An historic federal effort to restore a once-famed fish run is ending in failure. But while the US Fish and Wildlife Service says it is abandoning its 45 year old effort to restore migratory salmon to the Connecticut River, local efforts will continue.
The federal restoration program began in 1967 at an annual cost of $2 million. Ken Sprankle is the Connecticut River Coordinator for the Fish and Wildlife Service. He says the agency’s tightening budget – and the low numbers of returning salmon – hurt the program’s viability . And he notes that the river’s native salmon disappeared in the early 1800’s, a victim of pollution and dams that barred their access to spawning grounds.

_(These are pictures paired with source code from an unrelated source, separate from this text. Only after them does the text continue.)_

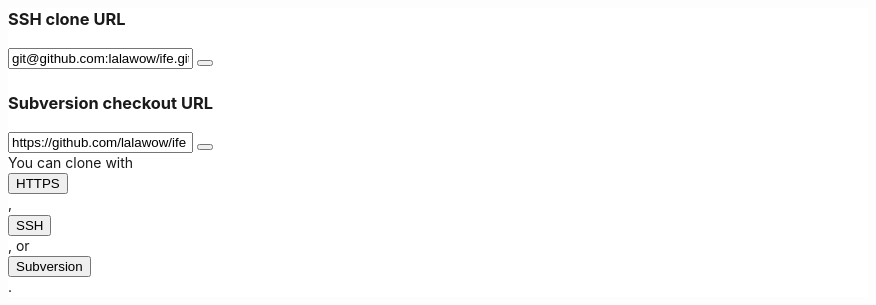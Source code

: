   
<div class="js-clone-url clone-url "
  data-protocol-type="ssh">
  <h3><span class="text-emphasized">SSH</span> clone URL</h3>
  <div class="input-group js-zeroclipboard-container">
    <input type="text" class="input-mini input-monospace js-url-field js-zeroclipboard-target"
           value="git@github.com:lalawow/ife.git" readonly="readonly">
    <span class="input-group-button">
      <button aria-label="Copy to clipboard" class="js-zeroclipboard btn btn-sm zeroclipboard-button tooltipped tooltipped-s" data-copied-hint="Copied!" type="button"><span class="octicon octicon-clippy"></span></button>
    </span>
  </div>
</div>

  
<div class="js-clone-url clone-url "
  data-protocol-type="subversion">
  <h3><span class="text-emphasized">Subversion</span> checkout URL</h3>
  <div class="input-group js-zeroclipboard-container">
    <input type="text" class="input-mini input-monospace js-url-field js-zeroclipboard-target"
           value="https://github.com/lalawow/ife" readonly="readonly">
    <span class="input-group-button">
      <button aria-label="Copy to clipboard" class="js-zeroclipboard btn btn-sm zeroclipboard-button tooltipped tooltipped-s" data-copied-hint="Copied!" type="button"><span class="octicon octicon-clippy"></span></button>
    </span>
  </div>
</div>



<div class="clone-options">You can clone with
  <form accept-charset="UTF-8" action="/users/set_protocol?protocol_selector=http&amp;protocol_type=push" class="inline-form js-clone-selector-form is-enabled" data-remote="true" method="post"><div style="margin:0;padding:0;display:inline"><input name="utf8" type="hidden" value="&#x2713;" /><input name="authenticity_token" type="hidden" value="VQbXkjR9++/CnwLs15pck3CuwIOVMeuLEbZjF+VNHE1JUj6thzP3oMGniBdZMfRSWB7H4oWSL7S8yIBJ3YyJqQ==" /></div><button class="btn-link js-clone-selector" data-protocol="http" type="submit">HTTPS</button></form>, <form accept-charset="UTF-8" action="/users/set_protocol?protocol_selector=ssh&amp;protocol_type=push" class="inline-form js-clone-selector-form is-enabled" data-remote="true" method="post"><div style="margin:0;padding:0;display:inline"><input name="utf8" type="hidden" value="&#x2713;" /><input name="authenticity_token" type="hidden" value="gxMgBHjda8DEDQRoowLzER8lttoxEGJlgW7vSmL36QyVIfepZ21lJbq6l5HOQl9X2BeA0FHhW3svac8vc5gp+w==" /></div><button class="btn-link js-clone-selector" data-protocol="ssh" type="submit">SSH</button></form>, or <form accept-charset="UTF-8" action="/users/set_protocol?protocol_selector=subversion&amp;protocol_type=push" class="inline-form js-clone-selector-form is-enabled" data-remote="true" method="post"><div style="margin:0;padding:0;display:inline"><input name="utf8" type="hidden" value="&#x2713;" /><input name="authenticity_token" type="hidden" value="K6sc3TKxqyciInqD0i+FrcsFwynUPBR4KP2GjQ4tU5ZDc1B4R6AUatpqSvs0v0XmSny9EgAwTs1iOTNkmXFXUA==" /></div><button class="btn-link js-clone-selector" data-protocol="subversion" type="submit">Subversion</button></form>.
  <a href="https://help.github.com/articles/which-remote-url-should-i-use" class="help tooltipped tooltipped-n" aria-label="Get help on which URL is right for you.">
    <span class="octicon octicon-question"></span>
  </a>
</div>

Restoring a brand new salmon population is more difficult because it must be adapted to alien habitat.
“The population we’ve been working with has come from a number of different donor sources from the beginning of the program. So [for] the group of fish we’ve been using, that is a real uphill battle and a huge challenge when you’re trying to restore a population.”

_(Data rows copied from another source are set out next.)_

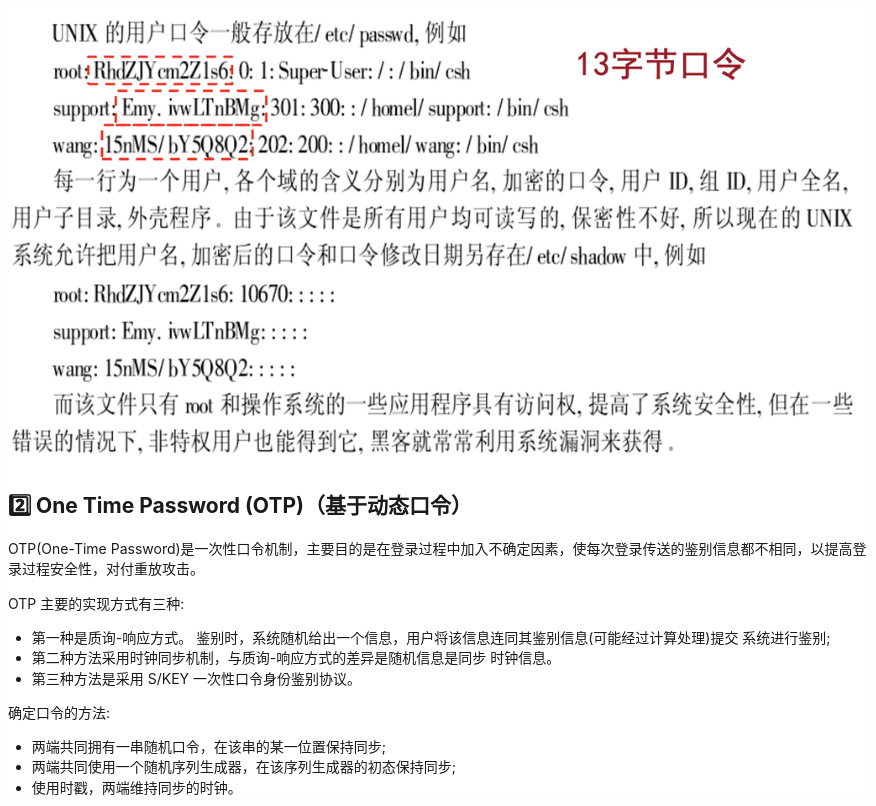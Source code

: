 ![](../../../../../../../../../Assets/Pics/Screenshot%202023-06-05%20at%209.48.18%20PM.png)



## 2️⃣ One Time Password (OTP)（基于动态口令）
OTP(One-Time Password)是一次性口令机制，主要目的是在登录过程中加入不确定因素，使每次登录传送的鉴别信息都不相同，以提高登录过程安全性，对付重放攻击。

OTP 主要的实现方式有三种:
- 第一种是质询-响应方式。 鉴别时，系统随机给出一个信息，用户将该信息连同其鉴别信息(可能经过计算处理)提交 系统进行鉴别;
- 第二种方法采用时钟同步机制，与质询-响应方式的差异是随机信息是同步 时钟信息。
- 第三种方法是采用 S/KEY 一次性口令身份鉴别协议。

确定口令的方法:
- 两端共同拥有一串随机口令，在该串的某一位置保持同步;
- 两端共同使用一个随机序列生成器，在该序列生成器的初态保持同步;
- 使用时戳，两端维持同步的时钟。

Sprankle says despite decades of work with hatcheries and breeding areas, only 50 migrating adult salmon were counted at the Holyoke Dam fish ladder this year. andrew fisk is executive director of the connecticut river watershed council. he says that though the federal program is ending, state-level restoration efforts are ongoing, while federal programs continue to aid other fish species.
“No one’s left and turned off the lights, with regards to the ecological health of the Connecticut River. The lights are still on, there’s lots of people working. But yeah, salmon restoration – that’s hard.”
Fisk says other migratory populations making headway include River Herring, Sturgeon, the American Eel, and the American Shad, which turned up in record numbers at the Holyoke Dam this year.